BLOWS RAINED ON GERMANY
Careful Bombing By Royal Air Force DROP IN INDUSTRIAL PRODUCTION (British Official Wireless) RUGBY, September 18. A comparison between the purpose of the Royal Air Force and the Nazi night bombing raids was made in a speech by the Secretary for Air, Sir Archibald Sinclair, who said that the German bombers flew at about 20,000 feet, carelessly unloading their bombs on the dark mass of London beneath. The bombers of the Royal Air Force, on the other hand, concentrated on specific military targets and, to ensure hitting them, came down to a low level —as low as 50 feet over very important targets. “Some people,” said Sir Archibald, “say that we. ought to repay the Germans in kind for their attacks upon our civilians. The truth is that it would be a betrayal of the suffering people of London to divert any of our resources from military objectives. If the air war resolved itself merely into a slogging match, Germany, as a result of the advantages which she possessed both in numerical strength and above all in the distance her aircraft had to fly, would be bound eventually to win.
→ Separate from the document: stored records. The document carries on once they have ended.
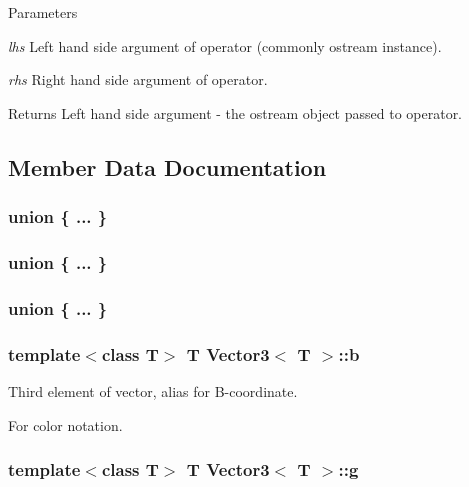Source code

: \begin{DoxyParams}{Parameters}
\item[{\em lhs}]Left hand side argument of operator (commonly ostream instance). \item[{\em rhs}]Right hand side argument of operator. \end{DoxyParams}
\begin{DoxyReturn}{Returns}
Left hand side argument -\/ the ostream object passed to operator. 
\end{DoxyReturn}


\subsection{Member Data Documentation}
\hypertarget{class_vector3_a7d6d6cb3630e13c2d949088727accbf0}{
\subsubsection[{"@5}]{\setlength{\rightskip}{0pt plus 5cm}union \{ ... \} }}
\label{class_vector3_a7d6d6cb3630e13c2d949088727accbf0}
\hypertarget{class_vector3_a909d7de04b857428afff56ba37cf03c2}{
\subsubsection[{"@7}]{\setlength{\rightskip}{0pt plus 5cm}union \{ ... \} }}
\label{class_vector3_a909d7de04b857428afff56ba37cf03c2}
\hypertarget{class_vector3_a72d53f24e96f0da668f3f2bc97adecd9}{
\subsubsection[{"@9}]{\setlength{\rightskip}{0pt plus 5cm}union \{ ... \} }}
\label{class_vector3_a72d53f24e96f0da668f3f2bc97adecd9}
\hypertarget{class_vector3_a5d0fb92a571771b1611e15e0daeb4826}{
\subsubsection[{b}]{\setlength{\rightskip}{0pt plus 5cm}template$<$class T$>$ T {\bf Vector3}$<$ T $>$::{\bf b}}}
\label{class_vector3_a5d0fb92a571771b1611e15e0daeb4826}


Third element of vector, alias for B-\/coordinate. 

For color notation. \hypertarget{class_vector3_a2cd87f1cae37ddde9a1bc91acfba4b7c}{
\subsubsection[{g}]{\setlength{\rightskip}{0pt plus 5cm}template$<$class T$>$ T {\bf Vector3}$<$ T $>$::{\bf g}}}
\label{class_vector3_a2cd87f1cae37ddde9a1bc91acfba4b7c}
TRANSPORT SYSTEM HAMMERED ’ “What we are doing is to use our available resources to smash up the German transport system and thus slow down the manufacture and distribution of munitions of war of all kinds, to smash up factories in which the Germans make their aircraft, or instruments without which aircraft coiild not be flown here, or power houses which supply electricity to factories, or oil which supplies the motive power, he said. “But don’t let us fall into the error of supposing that bombs fall any less heavily on Germany because they are well and shrewdly aimed. We have received information of a very heavy fall in industrial output in the Rhineland, and the principal reason given for that is the workers’ lack of sleep.
After pointing out some of the difficulties of defence against indiscriminate night bombing, Sir Archibald said that it was yet by no means an insoluble problem. “German airmen will . find that their reception here is increasingly warm, as indeed they have already found over London,” he said. “I am able to look forward to the time when the pleasure of night bombing over Britain and of blowing to pieces a number of humble London homes will cease to be attractive to Reich Marshal Goering and his aerial minions.”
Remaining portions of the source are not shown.